▶ [What is expected]:
Each line of the records that holds "isacharequal" should be shown in full.

▶ [Data to process]:
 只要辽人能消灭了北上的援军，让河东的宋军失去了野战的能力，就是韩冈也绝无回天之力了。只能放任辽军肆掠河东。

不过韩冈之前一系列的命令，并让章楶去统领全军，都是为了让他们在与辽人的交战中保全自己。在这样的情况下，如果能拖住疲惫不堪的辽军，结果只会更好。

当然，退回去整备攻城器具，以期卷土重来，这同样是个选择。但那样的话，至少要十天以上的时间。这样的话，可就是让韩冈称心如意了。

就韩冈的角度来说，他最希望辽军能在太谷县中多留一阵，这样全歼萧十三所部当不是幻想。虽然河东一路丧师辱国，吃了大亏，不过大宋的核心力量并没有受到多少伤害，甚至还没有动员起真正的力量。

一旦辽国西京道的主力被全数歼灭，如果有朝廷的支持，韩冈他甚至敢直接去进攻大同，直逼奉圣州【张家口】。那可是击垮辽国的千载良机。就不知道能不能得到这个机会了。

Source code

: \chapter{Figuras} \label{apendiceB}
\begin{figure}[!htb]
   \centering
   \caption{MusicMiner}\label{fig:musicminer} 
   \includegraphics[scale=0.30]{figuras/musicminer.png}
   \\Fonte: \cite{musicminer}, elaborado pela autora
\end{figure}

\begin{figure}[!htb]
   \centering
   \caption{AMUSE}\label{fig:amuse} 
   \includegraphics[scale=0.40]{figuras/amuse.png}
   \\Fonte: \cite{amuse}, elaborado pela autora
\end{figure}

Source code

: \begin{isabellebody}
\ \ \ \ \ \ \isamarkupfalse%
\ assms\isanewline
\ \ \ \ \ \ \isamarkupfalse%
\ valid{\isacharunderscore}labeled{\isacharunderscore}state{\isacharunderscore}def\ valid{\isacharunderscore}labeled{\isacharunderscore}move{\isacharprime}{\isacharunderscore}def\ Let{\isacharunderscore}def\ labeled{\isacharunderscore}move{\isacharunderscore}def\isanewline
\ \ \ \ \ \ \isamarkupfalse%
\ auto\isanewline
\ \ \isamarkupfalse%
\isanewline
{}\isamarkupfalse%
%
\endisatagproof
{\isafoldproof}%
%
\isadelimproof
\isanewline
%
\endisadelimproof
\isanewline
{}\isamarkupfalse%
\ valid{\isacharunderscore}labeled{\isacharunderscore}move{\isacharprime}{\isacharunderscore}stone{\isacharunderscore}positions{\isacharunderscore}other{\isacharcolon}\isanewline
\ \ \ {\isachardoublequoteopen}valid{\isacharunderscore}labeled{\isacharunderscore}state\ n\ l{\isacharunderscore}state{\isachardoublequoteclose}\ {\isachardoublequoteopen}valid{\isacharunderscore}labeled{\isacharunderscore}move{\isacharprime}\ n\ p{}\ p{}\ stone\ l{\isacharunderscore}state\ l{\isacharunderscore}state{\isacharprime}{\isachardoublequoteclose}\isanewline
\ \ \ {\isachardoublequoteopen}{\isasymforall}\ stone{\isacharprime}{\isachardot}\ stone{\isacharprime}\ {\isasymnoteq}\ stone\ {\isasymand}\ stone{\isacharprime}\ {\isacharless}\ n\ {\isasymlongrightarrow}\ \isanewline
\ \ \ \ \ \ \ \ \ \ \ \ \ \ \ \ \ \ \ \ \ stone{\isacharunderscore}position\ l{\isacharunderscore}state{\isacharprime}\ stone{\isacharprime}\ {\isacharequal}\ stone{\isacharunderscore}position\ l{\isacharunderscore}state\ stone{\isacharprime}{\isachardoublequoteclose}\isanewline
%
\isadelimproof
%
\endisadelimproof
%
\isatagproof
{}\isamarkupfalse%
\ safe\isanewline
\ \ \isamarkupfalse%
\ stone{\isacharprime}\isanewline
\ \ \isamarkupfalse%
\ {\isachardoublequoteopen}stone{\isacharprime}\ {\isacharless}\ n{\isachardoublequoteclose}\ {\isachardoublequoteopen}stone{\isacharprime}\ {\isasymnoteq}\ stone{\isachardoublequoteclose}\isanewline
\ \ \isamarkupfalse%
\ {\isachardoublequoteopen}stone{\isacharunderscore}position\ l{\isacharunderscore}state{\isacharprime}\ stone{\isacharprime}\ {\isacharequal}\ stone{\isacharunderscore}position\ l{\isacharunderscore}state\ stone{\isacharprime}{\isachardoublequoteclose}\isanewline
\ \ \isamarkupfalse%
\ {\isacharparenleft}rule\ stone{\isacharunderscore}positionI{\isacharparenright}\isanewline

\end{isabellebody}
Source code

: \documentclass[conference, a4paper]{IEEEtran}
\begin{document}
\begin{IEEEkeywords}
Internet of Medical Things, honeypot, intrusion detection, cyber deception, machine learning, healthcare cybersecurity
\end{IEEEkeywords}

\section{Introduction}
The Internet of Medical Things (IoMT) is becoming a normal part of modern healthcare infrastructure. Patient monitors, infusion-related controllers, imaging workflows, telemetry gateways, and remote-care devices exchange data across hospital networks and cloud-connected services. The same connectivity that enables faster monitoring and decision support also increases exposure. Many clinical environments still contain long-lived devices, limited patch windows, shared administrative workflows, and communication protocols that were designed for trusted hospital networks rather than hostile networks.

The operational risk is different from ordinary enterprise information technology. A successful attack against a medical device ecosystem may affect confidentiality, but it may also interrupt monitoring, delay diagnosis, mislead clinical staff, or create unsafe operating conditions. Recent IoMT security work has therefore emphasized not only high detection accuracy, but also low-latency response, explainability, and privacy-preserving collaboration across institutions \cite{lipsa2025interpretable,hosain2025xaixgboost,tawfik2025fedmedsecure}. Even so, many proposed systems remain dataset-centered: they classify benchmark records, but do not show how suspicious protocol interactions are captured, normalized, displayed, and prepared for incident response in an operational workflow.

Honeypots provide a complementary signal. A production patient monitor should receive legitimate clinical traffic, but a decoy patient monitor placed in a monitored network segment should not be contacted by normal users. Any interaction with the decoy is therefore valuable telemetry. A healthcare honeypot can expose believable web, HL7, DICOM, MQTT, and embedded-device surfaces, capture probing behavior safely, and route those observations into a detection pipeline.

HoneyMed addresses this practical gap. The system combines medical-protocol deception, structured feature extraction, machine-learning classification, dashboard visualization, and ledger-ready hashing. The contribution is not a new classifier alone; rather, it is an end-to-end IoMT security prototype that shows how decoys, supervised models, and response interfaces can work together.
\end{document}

▶ [Response to the exercise]:
\ \ \ \ \ \ \ \ \ \ \ \ \ \ \ \ \ \ \ \ \ stone{\isacharunderscore}position\ l{\isacharunderscore}state{\isacharprime}\ stone{\isacharprime}\ {\isacharequal}\ stone{\isacharunderscore}position\ l{\isacharunderscore}state\ stone{\isacharprime}{\isachardoublequoteclose}\isanewline
\ {\isachardoublequoteopen}stone{\isacharunderscore}position\ l{\isacharunderscore}state{\isacharprime}\ stone{\isacharprime}\ {\isacharequal}\ stone{\isacharunderscore}position\ l{\isacharunderscore}state\ stone{\isacharprime}{\isachardoublequoteclose}\isanewline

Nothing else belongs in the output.